To be relevant is to hold a mirror up to your audience

Or whatever Shakespeare said. The brands that connect sound like their customers. The real, messy humans they’re speaking to, not the dream board version of them.

Banks like Monzo and Ubank nail it. Monzo repurposes memes to get its customers thinking about their spending habits, while Ubank poses questions like: Does anyone else get so overwhelmed by sales they end up buying things full price a week later instead?

The tone doesn’t feel manufactured to sound young. It’s observational. Fluent in culture, brands like these speak with an awareness that engages naturally rather than on schedule.

A 2025 study on the influence of meme marketing found that when a brand’s tone and language align with its consumers’ cultural identities and everyday realities, it fosters deeper trust and perceptions of authenticity. As a result, passive audiences turn into loyal advocates.

Drop the fourth wall

In a traditional branding mindset, uniform language signals the quality of a brand. In a social-first mindset, it draws distance. When you break away from your brand and speak in a dynamic and direct way, you win.

Bunnings leans into this. The brand’s voice is practical, grounded, and unmistakably tied to the customers’ world. The same ‘how-to’ energy travels from the shop floor to your feed, building recognition across every channel. The brand feels less like a corporation and more like Brett in his Bunning’s apron on aisle 14.

Jetstar takes it further with ‘The Intern Voice’. Hated by marketing purists, loved by Gen Z, it breaks almost every traditional branding instinct. Think out-of-pocket humour like: “Did you know that eagles can carry up to 7kg, so it’s not inconceivable that instead of weighing your bag, we would get an eagle to try and take it and then another smaller eagle to take some money from your wallet if it’s too heavy”.

The brilliance of Jetstar’s approach is the permission a big-name brand has given itself to communicate through a chaotic, self-aware persona. The brand side-steps corporate speak entirely. Maybe it’s the shock value that hooks people in. Or perhaps this unhinged character is a refreshing break from corporate slop.

You’re probably thinking, they can’t be serious. But a US study found that cultural involvement, like Jetstar, Monzo and Ubank demonstrate, significantly increases emotional connection, making people more willing to pay premiums. Not that Jetstar needs to worry about that.

The art of conversation

The most effective social-first brands do two things. They understand that there’s a buzzing discourse online. And they stay in their lane. Instead of trying to dominate the conversation, they contribute to it in meaningful ways.

Telstra nails this. It doesn’t just default to telecom language; it adapts its voice to the context of each moment and channel. The brand leans into niche cultural references and audience-specific nuance with posts like: “I don’t know why, but I can’t stop texting exclamation marks”. In turning away from the pursuit of universal relevance, Telstra has created an iconic social-first identity that consumers seek out.

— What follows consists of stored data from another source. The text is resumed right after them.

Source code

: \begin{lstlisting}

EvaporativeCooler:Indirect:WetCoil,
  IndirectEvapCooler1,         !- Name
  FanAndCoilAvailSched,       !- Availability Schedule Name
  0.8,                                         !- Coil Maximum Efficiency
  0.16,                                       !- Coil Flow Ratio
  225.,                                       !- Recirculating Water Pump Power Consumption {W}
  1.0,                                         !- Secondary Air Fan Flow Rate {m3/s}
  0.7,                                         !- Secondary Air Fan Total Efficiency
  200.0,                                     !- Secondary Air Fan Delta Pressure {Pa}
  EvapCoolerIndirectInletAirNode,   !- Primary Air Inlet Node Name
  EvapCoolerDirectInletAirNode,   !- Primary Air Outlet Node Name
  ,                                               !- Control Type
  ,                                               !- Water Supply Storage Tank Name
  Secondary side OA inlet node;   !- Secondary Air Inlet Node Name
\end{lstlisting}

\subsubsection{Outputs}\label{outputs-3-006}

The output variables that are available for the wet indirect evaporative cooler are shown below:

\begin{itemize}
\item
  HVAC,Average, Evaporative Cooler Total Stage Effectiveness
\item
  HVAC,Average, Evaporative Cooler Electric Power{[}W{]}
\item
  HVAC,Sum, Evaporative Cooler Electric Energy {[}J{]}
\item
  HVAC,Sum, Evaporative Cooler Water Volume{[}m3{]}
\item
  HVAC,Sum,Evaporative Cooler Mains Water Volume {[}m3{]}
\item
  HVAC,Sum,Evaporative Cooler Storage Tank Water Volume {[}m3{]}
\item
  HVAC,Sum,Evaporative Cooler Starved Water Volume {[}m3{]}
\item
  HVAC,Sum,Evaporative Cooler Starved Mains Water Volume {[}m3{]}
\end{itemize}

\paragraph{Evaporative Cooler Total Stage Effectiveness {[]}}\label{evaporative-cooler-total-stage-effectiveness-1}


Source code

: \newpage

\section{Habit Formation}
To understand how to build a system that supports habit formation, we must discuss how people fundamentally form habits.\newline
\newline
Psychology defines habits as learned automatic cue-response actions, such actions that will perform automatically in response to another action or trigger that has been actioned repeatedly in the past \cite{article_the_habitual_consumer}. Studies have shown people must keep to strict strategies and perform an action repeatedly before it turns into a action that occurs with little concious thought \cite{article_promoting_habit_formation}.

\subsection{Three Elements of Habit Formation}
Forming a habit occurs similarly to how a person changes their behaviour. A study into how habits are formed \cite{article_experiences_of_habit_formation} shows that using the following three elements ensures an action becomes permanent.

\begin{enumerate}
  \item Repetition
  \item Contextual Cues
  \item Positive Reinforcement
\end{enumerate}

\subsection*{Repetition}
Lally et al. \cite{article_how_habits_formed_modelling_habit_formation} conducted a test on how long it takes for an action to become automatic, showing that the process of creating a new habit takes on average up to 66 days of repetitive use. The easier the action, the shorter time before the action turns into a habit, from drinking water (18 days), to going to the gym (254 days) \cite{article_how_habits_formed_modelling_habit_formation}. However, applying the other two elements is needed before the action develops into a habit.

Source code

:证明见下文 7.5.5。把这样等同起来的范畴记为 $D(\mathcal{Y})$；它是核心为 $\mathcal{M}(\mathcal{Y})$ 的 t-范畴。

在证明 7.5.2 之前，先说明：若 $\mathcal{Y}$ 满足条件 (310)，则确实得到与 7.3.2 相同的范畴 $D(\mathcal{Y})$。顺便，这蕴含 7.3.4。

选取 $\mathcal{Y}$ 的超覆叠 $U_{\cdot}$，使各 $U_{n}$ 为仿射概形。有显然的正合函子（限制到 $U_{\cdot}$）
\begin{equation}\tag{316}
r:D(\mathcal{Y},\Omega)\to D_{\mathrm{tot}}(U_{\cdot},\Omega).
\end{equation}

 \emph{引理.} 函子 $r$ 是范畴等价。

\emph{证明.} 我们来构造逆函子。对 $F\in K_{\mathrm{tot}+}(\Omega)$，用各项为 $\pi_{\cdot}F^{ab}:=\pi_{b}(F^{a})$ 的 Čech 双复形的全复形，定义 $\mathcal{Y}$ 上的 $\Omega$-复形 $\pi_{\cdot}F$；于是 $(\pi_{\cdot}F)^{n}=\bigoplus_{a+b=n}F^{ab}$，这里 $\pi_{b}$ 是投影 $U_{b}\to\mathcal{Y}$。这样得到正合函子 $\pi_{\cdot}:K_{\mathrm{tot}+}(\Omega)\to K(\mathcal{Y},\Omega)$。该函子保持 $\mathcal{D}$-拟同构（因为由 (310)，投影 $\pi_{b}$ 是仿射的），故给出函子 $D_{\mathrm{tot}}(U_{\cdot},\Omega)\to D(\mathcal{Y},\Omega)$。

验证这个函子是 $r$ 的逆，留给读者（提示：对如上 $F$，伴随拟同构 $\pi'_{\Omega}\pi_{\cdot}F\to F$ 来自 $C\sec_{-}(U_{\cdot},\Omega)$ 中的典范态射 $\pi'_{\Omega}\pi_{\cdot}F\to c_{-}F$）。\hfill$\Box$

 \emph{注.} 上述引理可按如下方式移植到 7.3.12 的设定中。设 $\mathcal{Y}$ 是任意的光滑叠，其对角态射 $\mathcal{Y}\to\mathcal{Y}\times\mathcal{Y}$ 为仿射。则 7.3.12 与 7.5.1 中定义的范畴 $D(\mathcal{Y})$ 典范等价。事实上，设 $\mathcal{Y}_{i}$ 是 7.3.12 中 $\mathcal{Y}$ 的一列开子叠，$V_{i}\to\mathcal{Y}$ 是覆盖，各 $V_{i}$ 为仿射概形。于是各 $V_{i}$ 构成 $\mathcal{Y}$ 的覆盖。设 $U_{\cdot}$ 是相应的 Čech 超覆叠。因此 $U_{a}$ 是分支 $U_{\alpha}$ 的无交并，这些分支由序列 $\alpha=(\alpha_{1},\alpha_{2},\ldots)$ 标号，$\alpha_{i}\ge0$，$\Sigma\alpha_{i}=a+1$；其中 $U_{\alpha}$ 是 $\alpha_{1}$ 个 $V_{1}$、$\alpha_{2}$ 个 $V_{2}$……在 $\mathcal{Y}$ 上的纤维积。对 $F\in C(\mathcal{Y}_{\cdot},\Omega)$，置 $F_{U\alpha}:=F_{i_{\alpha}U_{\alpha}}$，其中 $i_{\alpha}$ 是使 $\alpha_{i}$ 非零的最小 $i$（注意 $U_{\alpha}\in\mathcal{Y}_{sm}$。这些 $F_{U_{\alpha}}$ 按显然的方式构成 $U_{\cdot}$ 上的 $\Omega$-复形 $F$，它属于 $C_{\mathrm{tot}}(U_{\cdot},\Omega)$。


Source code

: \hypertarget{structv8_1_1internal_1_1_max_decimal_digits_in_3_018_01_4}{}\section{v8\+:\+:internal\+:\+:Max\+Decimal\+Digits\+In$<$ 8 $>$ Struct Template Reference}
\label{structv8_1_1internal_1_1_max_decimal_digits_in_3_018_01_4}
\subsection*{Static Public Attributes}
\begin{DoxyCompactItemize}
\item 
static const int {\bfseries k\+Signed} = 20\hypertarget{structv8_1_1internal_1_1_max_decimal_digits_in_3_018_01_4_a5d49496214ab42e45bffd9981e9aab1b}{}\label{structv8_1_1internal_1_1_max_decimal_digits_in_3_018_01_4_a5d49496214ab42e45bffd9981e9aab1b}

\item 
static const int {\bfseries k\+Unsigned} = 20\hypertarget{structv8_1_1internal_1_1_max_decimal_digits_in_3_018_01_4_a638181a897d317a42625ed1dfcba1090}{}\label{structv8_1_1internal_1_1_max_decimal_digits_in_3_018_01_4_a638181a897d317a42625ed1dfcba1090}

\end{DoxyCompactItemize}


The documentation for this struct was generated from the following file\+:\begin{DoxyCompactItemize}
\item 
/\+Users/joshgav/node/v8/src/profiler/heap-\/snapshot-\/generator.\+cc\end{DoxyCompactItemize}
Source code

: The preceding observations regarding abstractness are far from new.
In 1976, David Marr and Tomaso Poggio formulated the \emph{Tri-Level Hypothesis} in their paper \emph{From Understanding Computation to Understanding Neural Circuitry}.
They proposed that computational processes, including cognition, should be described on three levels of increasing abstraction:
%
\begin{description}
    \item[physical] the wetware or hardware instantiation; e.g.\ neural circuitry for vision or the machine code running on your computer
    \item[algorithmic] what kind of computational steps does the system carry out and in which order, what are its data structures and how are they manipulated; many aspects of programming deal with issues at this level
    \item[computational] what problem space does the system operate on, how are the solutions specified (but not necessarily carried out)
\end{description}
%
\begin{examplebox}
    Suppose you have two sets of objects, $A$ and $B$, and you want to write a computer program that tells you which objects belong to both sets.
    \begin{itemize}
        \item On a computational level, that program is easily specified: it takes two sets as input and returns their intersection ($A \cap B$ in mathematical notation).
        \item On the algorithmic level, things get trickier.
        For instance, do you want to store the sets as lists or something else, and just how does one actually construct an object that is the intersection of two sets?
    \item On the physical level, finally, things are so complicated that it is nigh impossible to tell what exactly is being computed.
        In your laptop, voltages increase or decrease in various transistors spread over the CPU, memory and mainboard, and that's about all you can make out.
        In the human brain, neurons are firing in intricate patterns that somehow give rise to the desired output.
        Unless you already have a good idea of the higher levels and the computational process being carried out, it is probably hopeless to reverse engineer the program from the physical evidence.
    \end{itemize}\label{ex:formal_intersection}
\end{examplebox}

But before you get too chummy, don’t try to be your customer’s best friend. They already have one. Although it feels like the logical move, (most) consumers are too media literate. And have zero tolerance for cringe. They can sense when relatability is engineered rather than earned.

Because let’s be honest – no one opens their Instagram app to see what meme their insurance company has repurposed for a few likes. But they’ll probably laugh at the next thing Jetstar’s intern has to say if it pops up in their feed.

Social-first is the greatest advantage of all. Because it starts with real people. Always. And the brands that people notice aren’t the loudest, but the ones that pay close attention. They notice how people speak, what they ignore, what makes them laugh, and what earns their trust. After all, when a brand is built from culture, it feels at home there.

Josie Pereira is a writer at brand language studio XXVI, part of the Principals group.